Beautiful Boy – Felix van Groeningen (2018)

“Bazen ona baktığımda; kendi ellerimle yetiştirdiğim, içini dışını bildiğimi sandığım oğluma yani, onun aslında kim olduğunu merak ediyorum… Kullanmadığı uyuşturucu kalmadı ama metanfetamine tam anlamıyla bağımlı. En korkuncu da oymuş galiba. Sanırım buraya gelmemin sebebi de elimden tam olarak ne gelebileceğini öğrenmek istemem. Düşmanınızı tanımanız gerekir, değil mi? Çok önemli iki sorum var: Bu uyuşturucu oğluma ne yapıyor ve ben ona yardım etmek için ne yapabilirim?”

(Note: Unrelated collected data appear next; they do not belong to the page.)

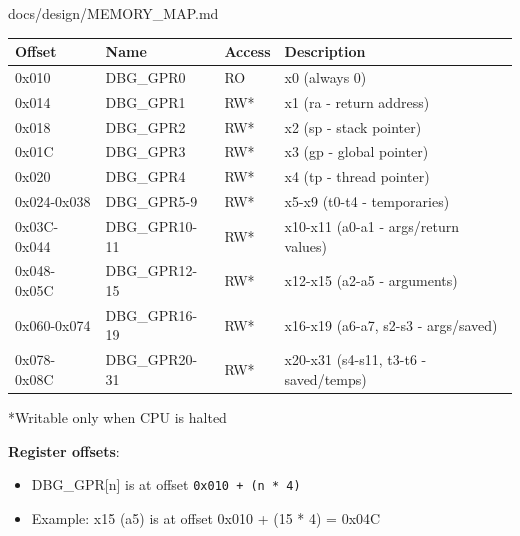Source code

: \begin{relocated}{docs/design/MEMORY_MAP.md}
{
\begin{longtable}[]{@{}
  >{\centering\arraybackslash}p{}
  >{\centering\arraybackslash}p{}
  >{\centering\arraybackslash}p{}
  >{\centering\arraybackslash}p{}@{}}
\toprule\noalign{}
\begin{minipage}[b]{\linewidth}\centering
Offset
\end{minipage} & \begin{minipage}[b]{\linewidth}\centering
Name
\end{minipage} & \begin{minipage}[b]{\linewidth}\centering
Access
\end{minipage} & \begin{minipage}[b]{\linewidth}\centering
Description
\end{minipage} \\
\midrule\noalign{}
\endhead
\bottomrule\noalign{}
\endlastfoot
0x010 & DBG\_GPR0 & RO & x0 (always 0) \\
0x014 & DBG\_GPR1 & RW* & x1 (ra - return address) \\
0x018 & DBG\_GPR2 & RW* & x2 (sp - stack pointer) \\
0x01C & DBG\_GPR3 & RW* & x3 (gp - global pointer) \\
0x020 & DBG\_GPR4 & RW* & x4 (tp - thread pointer) \\
0x024-0x038 & DBG\_\allowbreak{}GPR5-9 & RW* & x5-x9 (t0-t4 -
temporaries) \\
0x03C-0x044 & DBG\_\allowbreak{}GPR10-11 & RW* & x10-x11 (a0-a1 -
args/\allowbreak{}return values) \\
0x048-0x05C & DBG\_\allowbreak{}GPR12-15 & RW* & x12-x15 (a2-a5 -
arguments) \\
0x060-0x074 & DBG\_\allowbreak{}GPR16-19 & RW* & x16-x19 (a6-a7, s2-s3 -
args/\allowbreak{}saved) \\
0x078-0x08C & DBG\_\allowbreak{}GPR20-31 & RW* & x20-x31 (s4-s11, t3-t6
- saved/\allowbreak{}temps) \\
\end{longtable}
}

*Writable only when CPU is halted

\textbf{Register offsets}:

\begin{itemize}
\tightlist
\item
  DBG\_\allowbreak{}GPR{[}n{]} is at offset
  \texttt{0x010\ +\allowbreak{}\ (n\ *\ 4)}
\item
  Example: x15 (a5) is at offset 0x010 + (15 * 4) = 0x04C
\end{itemize}


\end{relocated}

Yetenekli ve başarılı oğlu bir uyuşturucu bağımlısına dönüşen bir babanın onu ve aile ilişkilerini kurtarma çabasının hikâyesi.

Senaryosunu Felix van Groeningen ve Luke Davies’in yazdığı, yönetmenliğini Belçikalı sinemacı Groeningen’in yaptığı bir ABD filmi. Gerçek bir hikâyeyi anlatan filmin senaryosu, bu hikâyenin kahramanları olan bir baba (David Sheff) ve oğlunun (Nic Sheff) ayrı ayrı yazdıkları ve kendi perspektiflerini yansıtan anı kitaplarına dayanıyor: David Sheff’in 2005 tarihli “Beautiful Boy: A Father’s Journey Through His Son’s Addiction” ve Nic Sheff’in 2008 tarihli “Tweak: Growing Up on Methamphetamines”. Groeningen’in ABD yapımı olarak çektiği ilk ve şimdilik son film olan yapıt iki başrol oyuncusunun (Steve Carell ve özellikle de tipik bir Hollywood uyanıklığı ile, başrolü paylaştığı halde yardımcı oyuncu ödüllerine aday gösterilen Timothée Chalamet) performansları ile dikkat çeken, zaman zaman sorumluluk duygusunun fazlası ile öne çıktığı bir hassasiyetin zarar vermesine rağmen çok önemli bir konuyu ele alması ile önemli ve ana karakterlerin hemen tümüne en az bir kez gözyaşı döktürdüğü gibi seyircisini de duygusal açıdan etkileyebilecek bir çalışma. Yönetmenin Avrupalılığını anlaşılan bir kenara koyarak, Hollywoodlu olmayı tercih ettiği sinema dili pek de güçlü ve orijinal değil açıkçası ama yine de vasatın üzerine çıkan bir yapıt olarak ilgi ile izlenebilir.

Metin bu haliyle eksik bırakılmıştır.